LONDON – The problem with saying you are a virgin and posing naked in magazines is that the world tends not to leave you alone. And so Lolo Jones is not going to disappear from these Olympics, even as she flickered out of the 100-meter hurdles with a fourth-place finish on Tuesday night.
A day later, her name still dangled over the Olympic Stadium because of a morning appearance on the "Today" show during which she cried. She said she was crying because of a column in the New York Times that criticized her for being a marketing creation built more on looks than athletic substance. She said this was unfair. She said the newspaper should be supporting her because it is published on American soil.
The video of her crying made the Internet on Wednesday morning and by afternoon it had become one of those things that everybody was talking about. Was the column fair? Was she too sensitive? Didn't the two women who finished ahead of her criticize her too?
"Lolo is a friend of mine and I always try to uplift her because it's not her fault she's in the spotlight, absolutely not her fault," American hurdler Lashinda Demus said Wednesday after winning a silver medal in the 400-meter hurdles. "You can't help who loves you and who takes to you and that's what I tell her all the time."
[ Video: Why her fourth-place finish was no surprise ]
Demus, who ran in college at South Carolina, a rival to Jones' LSU, said they first came to know each other during SEC meets and have stayed close as adults. She described Jones as "a great person" and "a great athlete."
"All I can tell her is she proves it on the track," Demus said. "She works to her potential."
They talk often, Demus said, adding that the attention drains Jones, leaving her struggling to manage the attention.
"I've had plenty of talks with Lolo and that's been on her heart heavy so I know exactly what she's feeling," Demus said. "She expressed to me how she felt and I know it takes a lot out of her. It's a lot of stress."
Asked if that stress affects Jones' performance, Demus nodded.
"It definitely does," she said. "You have to take what somebody says, ignore it and press on. Not everybody is going to love you."
Demus did not see the "Today" interview. Many of the American athletes who ran on Wednesday were not familiar with what Jones said or the fact she cried. Most were trapped in the bubble of their preparation, too concerned with their own Olympics to worry about Lolo Jones'.

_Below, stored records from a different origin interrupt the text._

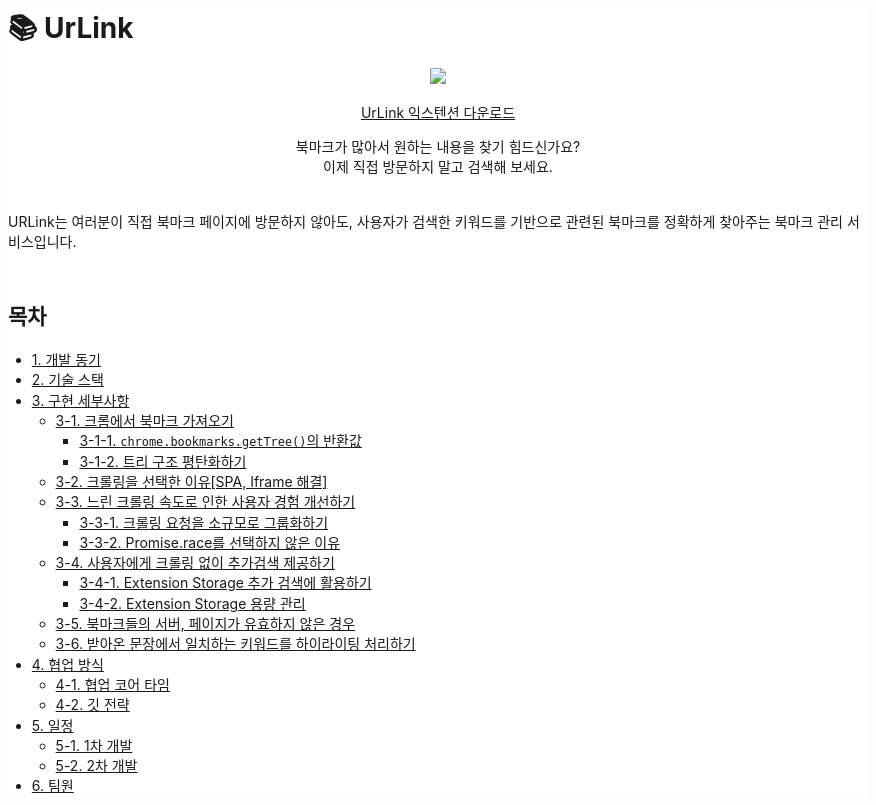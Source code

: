 # 📚 UrLink

<div align="center">

  <img width="250" src="https://github.com/user-attachments/assets/20c8066b-e725-4f7b-975b-5ebc11aa995f" />
  
  <br />

  [UrLink 익스텐션 다운로드](https://chromewebstore.google.com/detail/urlink/ahfnojpakpdiddbnafbmjngbifalkaeh?hl=ko&utm_source=ext_sidebar)

  북마크가 많아서 원하는 내용을 찾기 힘드신가요?<br />이제 직접 방문하지 말고 검색해 보세요.<br /><br />
</div>

URLink는 여러분이 직접 북마크 페이지에 방문하지 않아도, 사용자가 검색한 키워드를 기반으로 관련된 북마크를 정확하게 찾아주는 북마크 관리 서비스입니다.<br /><br />

## 목차
- [1. 개발 동기](#1-%EA%B0%9C%EB%B0%9C-%EB%8F%99%EA%B8%B0)
- [2. 기술 스택](#2-%EA%B8%B0%EC%88%A0-%EC%8A%A4%ED%83%9D)
- [3. 구현 세부사항](#3-%EA%B5%AC%ED%98%84-%EC%84%B8%EB%B6%80%EC%82%AC%ED%95%AD)
  * [3-1. 크롬에서 북마크 가져오기](#3-1-%ED%81%AC%EB%A1%AC%EC%97%90%EC%84%9C-%EB%B6%81%EB%A7%88%ED%81%AC-%EA%B0%80%EC%A0%B8%EC%98%A4%EA%B8%B0)
    + [3-1-1. ```chrome.bookmarks.getTree()```의 반환값](#3-1-1-chromebookmarksgettree%EC%9D%98-%EB%B0%98%ED%99%98%EA%B0%92)
    + [3-1-2. 트리 구조 평탄화하기](#3-1-2-%ED%8A%B8%EB%A6%AC-%EA%B5%AC%EC%A1%B0-%ED%8F%89%ED%83%84%ED%99%94%ED%95%98%EA%B8%B0)
  * [3-2. 크롤링을 선택한 이유[SPA, Iframe 해결]](#3-2-%ED%81%AC%EB%A1%A4%EB%A7%81%EC%9D%84-%EC%84%A0%ED%83%9D%ED%95%9C-%EC%9D%B4%EC%9C%A0spa-iframe-%ED%95%B4%EA%B2%B0)
  * [3-3. 느린 크롤링 속도로 인한 사용자 경험 개선하기](#3-3-%EB%8A%90%EB%A6%B0-%ED%81%AC%EB%A1%A4%EB%A7%81-%EC%86%8D%EB%8F%84%EB%A1%9C-%EC%9D%B8%ED%95%9C-%EC%82%AC%EC%9A%A9%EC%9E%90-%EA%B2%BD%ED%97%98-%EA%B0%9C%EC%84%A0%ED%95%98%EA%B8%B0)
    + [3-3-1. 크롤링 요청을 소규모로 그룹화하기](#3-3-1-%ED%81%AC%EB%A1%A4%EB%A7%81-%EC%9A%94%EC%B2%AD%EC%9D%84-%EC%86%8C%EA%B7%9C%EB%AA%A8%EB%A1%9C-%EA%B7%B8%EB%A3%B9%ED%99%94%ED%95%98%EA%B8%B0)
    + [3-3-2. Promise.race를 선택하지 않은 이유](#3-3-2-promiserace%EB%A5%BC-%EC%84%A0%ED%83%9D%ED%95%98%EC%A7%80-%EC%95%8A%EC%9D%80-%EC%9D%B4%EC%9C%A0)
  * [3-4. 사용자에게 크롤링 없이 추가검색 제공하기](#3-4-%EC%82%AC%EC%9A%A9%EC%9E%90%EC%97%90%EA%B2%8C-%ED%81%AC%EB%A1%A4%EB%A7%81-%EC%97%86%EC%9D%B4-%EC%B6%94%EA%B0%80%EA%B2%80%EC%83%89-%EC%A0%9C%EA%B3%B5%ED%95%98%EA%B8%B0)
    + [3-4-1. Extension Storage 추가 검색에 활용하기](#3-4-1-extension-storage-%EC%B6%94%EA%B0%80-%EA%B2%80%EC%83%89%EC%97%90-%ED%99%9C%EC%9A%A9%ED%95%98%EA%B8%B0)
    + [3-4-2. Extension Storage 용량 관리](#3-4-2-extension-storage-%EC%9A%A9%EB%9F%89-%EA%B4%80%EB%A6%AC)
  * [3-5. 북마크들의 서버, 페이지가 유효하지 않은 경우](#3-5-%EB%B6%81%EB%A7%88%ED%81%AC%EB%93%A4%EC%9D%98-%EC%84%9C%EB%B2%84-%ED%8E%98%EC%9D%B4%EC%A7%80%EA%B0%80-%EC%9C%A0%ED%9A%A8%ED%95%98%EC%A7%80-%EC%95%8A%EC%9D%80-%EA%B2%BD%EC%9A%B0)
  * [3-6. 받아온 문장에서 일치하는 키워드를 하이라이팅 처리하기](#3-6-%EB%B0%9B%EC%95%84%EC%98%A8-%EB%AC%B8%EC%9E%A5%EC%97%90%EC%84%9C-%EC%9D%BC%EC%B9%98%ED%95%98%EB%8A%94-%ED%82%A4%EC%9B%8C%EB%93%9C%EB%A5%BC-%ED%95%98%EC%9D%B4%EB%9D%BC%EC%9D%B4%ED%8C%85-%EC%B2%98%EB%A6%AC%ED%95%98%EA%B8%B0)
- [4. 협업 방식](#4-%ED%98%91%EC%97%85-%EB%B0%A9%EC%8B%9D)
  * [4-1. 협업 코어 타임](#4-1-%ED%98%91%EC%97%85-%EC%BD%94%EC%96%B4-%ED%83%80%EC%9E%84)
  * [4-2. 깃 전략](#4-2-%EA%B9%83-%EC%A0%84%EB%9E%B5)
- [5. 일정](#5-%EC%9D%BC%EC%A0%95)
  * [5-1. 1차 개발](#5-1-1%EC%B0%A8-%EA%B0%9C%EB%B0%9C)
  * [5-2. 2차 개발](#5-2-2%EC%B0%A8-%EA%B0%9C%EB%B0%9C)
- [6. 팀원](#6-%ED%8C%80%EC%9B%90)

Still the news reached U.S. sprinter Wallace Spearmon, who is staying in a suite next door to Jones in the athletes' village. He called her and asked if she was OK. She said she was so he hung up and left her alone.
"I'm a big supporter of Lolo," he said. "All the criticism? She never asked for the attention. It was given to her. She finished fourth behind two Americans, so I don't know what all the fuss is about."
"It's a part of our sport," he said. "There are good parts and bad parts."
[ Photos: Lolo in action ]
Much like Demus, Spearmon was bothered by the negative attention swirling around Jones. Like Demus he called her "a great person." He said she was a friend. And he seemed to wish the surge of attention would disappear.
But athletes who pose nude and talk about their virginity don't vanish quickly. And so even without a medal Jones is going to be a topic even after the Olympics.
"She's not the first and she won't be the last," Demus said of the naked pictures. "It's not that big a deal. You're going to have criticism no matter what."